Appellant, Chasidy Bradley and Barbara Neill were arrested for the September 23, 1997 robbery and murder of William Tol-bert. While Appellant maintained his innocence, Bradley and Neill gave statements about their involvement, as well as Appellant’s, in the crimes. Neill eventually pled guilty to the murder and robbery and testified against Bradley and Appellant in exchange for a recommended sentence of twenty-five (25) years in prison. Bradley and Gamble were tried together.

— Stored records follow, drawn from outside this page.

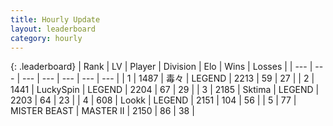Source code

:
 ```yaml
---
title: Hourly Update
layout: leaderboard
category: hourly
---
```


{: .leaderboard}
| Rank | LV | Player | Division | Elo | Wins | Losses |
| --- | --- | --- | --- | --- | --- | --- |
| <span data-change="2">1</span> | 1487 | <span title="ID: 451068">毒々</span> | LEGEND | <span data-change="12">2213</span> | <span data-change="2">59</span> | <span data-change="0">27</span> |
| <span data-change="-1">2</span> | 1441 | <span title="ID: 498412">LuckySpin</span> | LEGEND | <span data-change="0">2204</span> | <span data-change="0">67</span> | <span data-change="0">29</span> |
| <span data-change="-1">3</span> | 2185 | <span title="ID: 353063">Sktima</span> | LEGEND | <span data-change="0">2203</span> | <span data-change="0">64</span> | <span data-change="0">23</span> |
| <span data-change="1">4</span> | 608 | <span title="ID: 675058">Lookk</span> | LEGEND | <span data-change="0">2151</span> | <span data-change="0">104</span> | <span data-change="0">56</span> |
| <span data-change="-1">5</span> | 77 | <span title="ID: 727221">MISTER BEAST</span> | MASTER II | <span data-change="-6">2150</span> | <span data-change="2">86</span> | <span data-change="2">38</span> |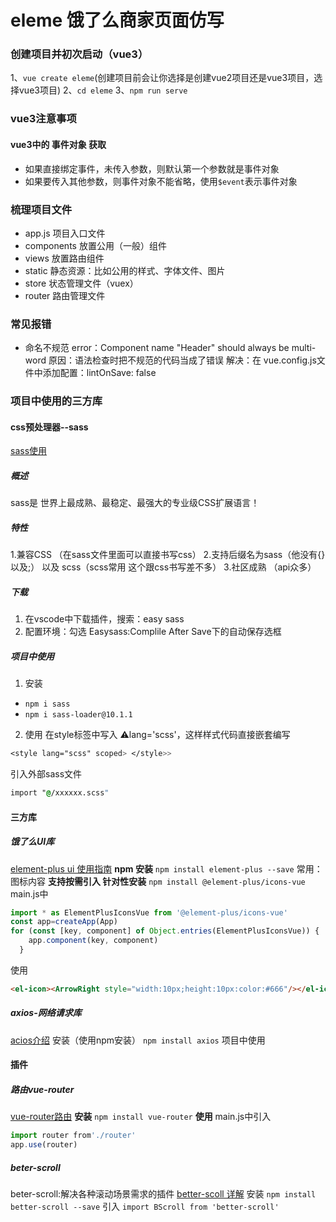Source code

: # eleme 饿了么商家页面仿写
### 创建项目并初次启动（vue3）
1、`vue create eleme`(创建项目前会让你选择是创建vue2项目还是vue3项目，选择vue3项目)
2、`cd eleme`
3、`npm run serve`
### vue3注意事项
#### vue3中的 事件对象 获取
- 如果直接绑定事件，未传入参数，则默认第一个参数就是事件对象
- 如果要传入其他参数，则事件对象不能省略，使用`$event`表示事件对象
### 梳理项目文件
- app.js 项目入口文件
- components 放置公用（一般）组件
- views 放置路由组件
- static 静态资源：比如公用的样式、字体文件、图片
- store 状态管理文件（vuex）
- router 路由管理文件
### 常见报错
- 命名不规范
error：Component name "Header" should always be multi-word
原因：语法检查时把不规范的代码当成了错误
解决：在 vue.config.js文件中添加配置：lintOnSave: false
### 项目中使用的三方库
#### css预处理器--sass
[sass使用](https://blog.csdn.net/weixin_46106512/article/details/124329180)
##### 概述
sass是 世界上最成熟、最稳定、最强大的专业级CSS扩展语言！
##### 特性
1.兼容CSS （在sass文件里面可以直接书写css）
2.支持后缀名为sass（他没有{}以及;） 以及 scss（scss常用 这个跟css书写差不多）
3.社区成熟 （api众多）
##### 下载
1. 在vscode中下载插件，搜索：easy sass
2. 配置环境：勾选 Easysass:Complile After Save下的自动保存选框
##### 项目中使用
1. 安装
- `npm i sass`
- `npm i sass-loader@10.1.1`
2. 使用
在style标签中写入 ⚠️lang='scss'，这样样式代码直接嵌套编写
```css
<style lang="scss" scoped> </style>>
```
引入外部sass文件
```css
import "@/xxxxxx.scss"
```
#### 三方库
##### 饿了么UI库
[element-plus ui 使用指南](https://element-plus.gitee.io/zh-CN/component/icon.html#%25E5%259B%25BE%25E6%25A0%2587%25E9%259B%2586%25E5%2590%2588)
**npm 安装**
`npm install element-plus --save`
常用：图标内容
**支持按需引入 针对性安装**
`npm install @element-plus/icons-vue`
main.js中
```js
import * as ElementPlusIconsVue from '@element-plus/icons-vue'
const app=createApp(App)
for (const [key, component] of Object.entries(ElementPlusIconsVue)) {
    app.component(key, component)
  }
```
使用
```html
<el-icon><ArrowRight style="width:10px;height:10px:color:#666"/></el-icon>
```
##### axios-网络请求库
[acios介绍](https://www.axios-http.cn/docs/intro)
安装（使用npm安装）
`npm install axios`
项目中使用
#### 插件
##### 路由vue-router
[vue-router路由](https://blog.csdn.net/sinat_17775997/article/details/80688397)
**安装**
`npm install vue-router`
**使用**
main.js中引入
```js
import router from'./router'
app.use(router)
```
##### beter-scroll
beter-scroll:解决各种滚动场景需求的插件
[better-scoll 详解](https://blog.csdn.net/wzg0817/article/details/108013765)
安装
`npm install better-scroll --save`
引入
`import BScroll from 'better-scroll'`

Neill essentially testified that she and Bradley had originally planned to kill Tol-bert for his money. They were unable to go through with their plan alone and recruited Appellant, who was living with Bradley, to help. Neill indicated that the women, who knew Tolbert, went to his house and distracted him by performing oral sex on him. While they were so engaged, one of the women slipped to the back of the house and let Appellant in the back door. Neill indicated that, after an attempt to cut Tolbert’s throat failed, Appellant, with Neill’s assistance, strangled him with a telephone cord and belt.

COMMONWEALTH’S USE OF PEREMPTORY STRIKES

Appellant is African-American, while the victim was Caucasian, as are Bradley and Neill. Of the thirty-three (33) prospective jurors called in Appellant and Bradley’s case, four were African-American. The Commonwealth used its peremptory challenges to strike three of the four African-Americans from the jury and Appellant challenged the Commonwealth’s use of peremptory strikes as racially motivated. Before the jury was sworn, the trial judge overruled Appellant’s objection to the Commonwealth’s use of its peremptory challenges.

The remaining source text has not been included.